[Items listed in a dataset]
►
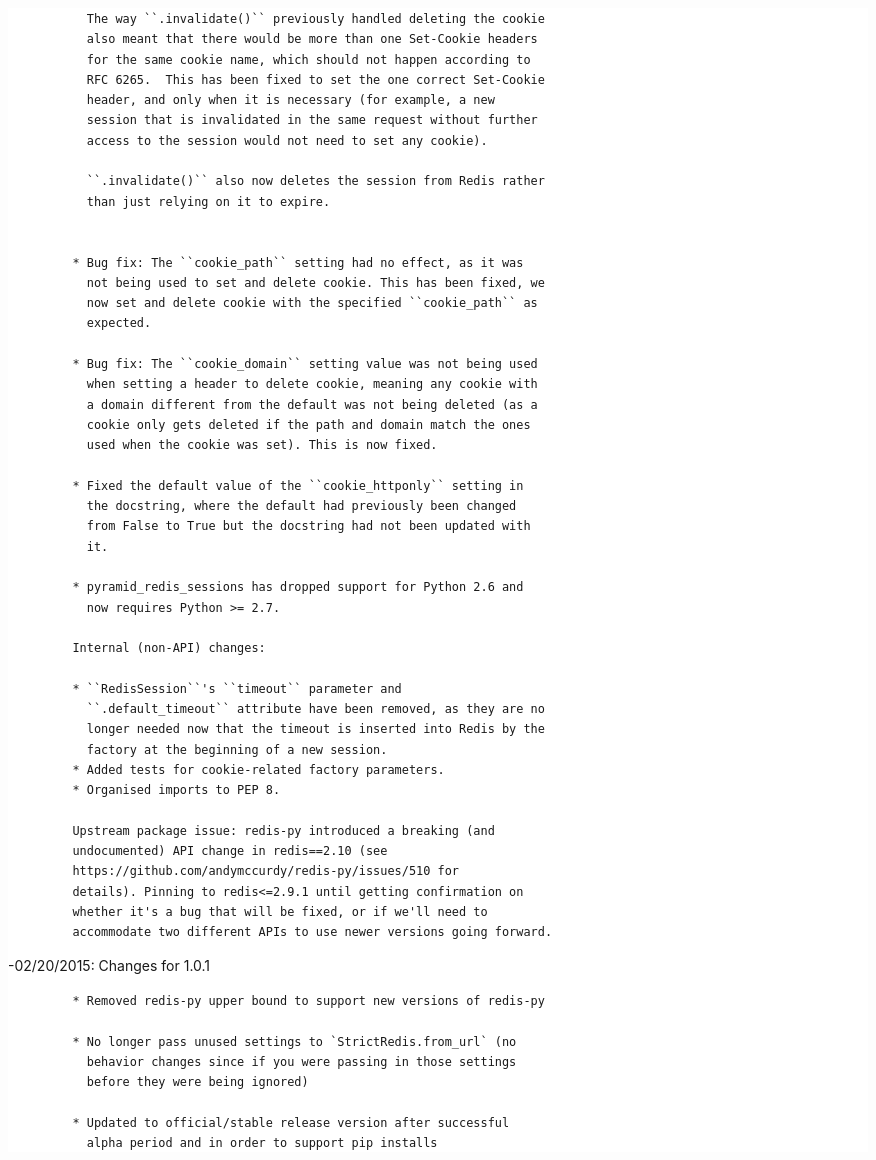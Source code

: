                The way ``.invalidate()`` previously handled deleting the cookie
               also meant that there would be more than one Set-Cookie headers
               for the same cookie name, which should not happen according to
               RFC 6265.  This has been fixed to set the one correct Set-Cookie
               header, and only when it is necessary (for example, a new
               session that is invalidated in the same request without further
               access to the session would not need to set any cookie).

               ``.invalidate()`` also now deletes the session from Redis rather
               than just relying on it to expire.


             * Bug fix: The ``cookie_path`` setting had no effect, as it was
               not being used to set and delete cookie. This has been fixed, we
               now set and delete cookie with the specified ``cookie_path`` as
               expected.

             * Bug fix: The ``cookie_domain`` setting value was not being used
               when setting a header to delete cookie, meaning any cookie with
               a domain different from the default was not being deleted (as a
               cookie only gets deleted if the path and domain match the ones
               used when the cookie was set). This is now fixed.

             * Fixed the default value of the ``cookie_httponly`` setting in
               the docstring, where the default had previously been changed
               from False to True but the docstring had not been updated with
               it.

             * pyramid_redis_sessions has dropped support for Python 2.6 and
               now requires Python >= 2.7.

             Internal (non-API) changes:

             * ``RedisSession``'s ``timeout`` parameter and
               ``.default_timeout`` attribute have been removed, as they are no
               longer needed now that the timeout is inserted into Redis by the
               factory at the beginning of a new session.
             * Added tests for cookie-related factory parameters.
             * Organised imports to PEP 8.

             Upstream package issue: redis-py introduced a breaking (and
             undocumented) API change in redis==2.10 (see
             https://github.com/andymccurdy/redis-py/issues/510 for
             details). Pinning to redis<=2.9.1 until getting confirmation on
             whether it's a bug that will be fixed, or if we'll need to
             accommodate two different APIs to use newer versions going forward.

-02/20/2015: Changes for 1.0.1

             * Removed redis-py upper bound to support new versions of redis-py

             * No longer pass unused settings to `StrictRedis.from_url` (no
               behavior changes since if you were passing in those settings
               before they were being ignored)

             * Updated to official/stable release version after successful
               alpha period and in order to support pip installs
◄
▶ **Description of the task**:
Could you reproduce, exactly as written, the lines running from the one with "accommodate two different" to the end of the entries above?

▶ **Answer space**:
             accommodate two different APIs to use newer versions going forward.

-02/20/2015: Changes for 1.0.1

             * Removed redis-py upper bound to support new versions of redis-py

             * No longer pass unused settings to `StrictRedis.from_url` (no
               behavior changes since if you were passing in those settings
               before they were being ignored)

             * Updated to official/stable release version after successful
               alpha period and in order to support pip installs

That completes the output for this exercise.